(Work instruction): Collect all lines from the listing that include the string "radius".

(Source material):
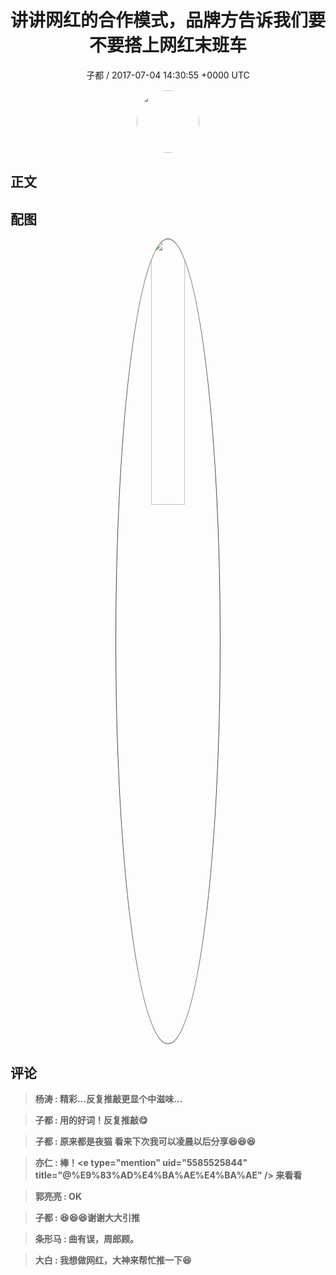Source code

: <h1 align="center">讲讲网红的合作模式，品牌方告诉我们要不要搭上网红末班车</h1>
<p align="center">
    <a>子都 / 2017-07-04 14:30:55 &#43;0000 UTC</a>
</p>

<div align="center">
    <img src="https://images.zsxq.com/FlXU-bHVr-RdnI3LaxjEfLkJYFJ5?e=1590940799&amp;token=kIxbL07-8jAj8w1n4s9zv64FuZZNEATmlU_Vm6zD:-RDbI39zx24ctSuNKd_iOA423J0=" width="100" height="100" style="border:1px solid;border-radius:50%; color:#ffffff"/>
</div>

## 正文

<div>

</div>

## 配图
<div class="image" align="center">

<img src="https://images.zsxq.com/FqXElzd9doDiXY2TatxGZ4FtBJKS?imageMogr2/auto-orient/thumbnail/800x/format/jpg/blur/1x0/quality/75&amp;e=1590940799&amp;token=kIxbL07-8jAj8w1n4s9zv64FuZZNEATmlU_Vm6zD:O5jiBWop6C9F-XLompPL0pJJ6Hg=" width="33%" height="33%" style="border:1px solid;border-radius:50%; color:#3c3f41"/>

</div>

## 评论

<div align="left">
<div>

<blockquote >
<span> <strong>杨涛 : 精彩…反复推敲更显个中滋味… </strong></span>
</blockquote>

<blockquote >
<span> <strong>子都 : 用的好词！反复推敲😋 </strong></span>
</blockquote>

<blockquote >
<span> <strong>子都 : 原来都是夜猫  看来下次我可以凌晨以后分享😆😆😆 </strong></span>
</blockquote>

<blockquote >
<span> <strong>亦仁 : 棒！&lt;e type=&#34;mention&#34; uid=&#34;5585525844&#34; title=&#34;@%E9%83%AD%E4%BA%AE%E4%BA%AE&#34; /&gt;  来看看 </strong></span>
</blockquote>

<blockquote >
<span> <strong>郭亮亮 : OK </strong></span>
</blockquote>

<blockquote >
<span> <strong>子都 : 😆😆😆谢谢大大引推 </strong></span>
</blockquote>

<blockquote >
<span> <strong>条形马 : 曲有误，周郎顾。 </strong></span>
</blockquote>

<blockquote >
<span> <strong>大白 : 我想做网红，大神来帮忙推一下😆 </strong></span>
</blockquote>

</div>
</div>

(Answer to this exercise):
    <img src="https://images.zsxq.com/FlXU-bHVr-RdnI3LaxjEfLkJYFJ5?e=1590940799&amp;token=kIxbL07-8jAj8w1n4s9zv64FuZZNEATmlU_Vm6zD:-RDbI39zx24ctSuNKd_iOA423J0=" width="100" height="100" style="border:1px solid;border-radius:50%; color:#ffffff"/>
<img src="https://images.zsxq.com/FqXElzd9doDiXY2TatxGZ4FtBJKS?imageMogr2/auto-orient/thumbnail/800x/format/jpg/blur/1x0/quality/75&amp;e=1590940799&amp;token=kIxbL07-8jAj8w1n4s9zv64FuZZNEATmlU_Vm6zD:O5jiBWop6C9F-XLompPL0pJJ6Hg=" width="33%" height="33%" style="border:1px solid;border-radius:50%; color:#3c3f41"/>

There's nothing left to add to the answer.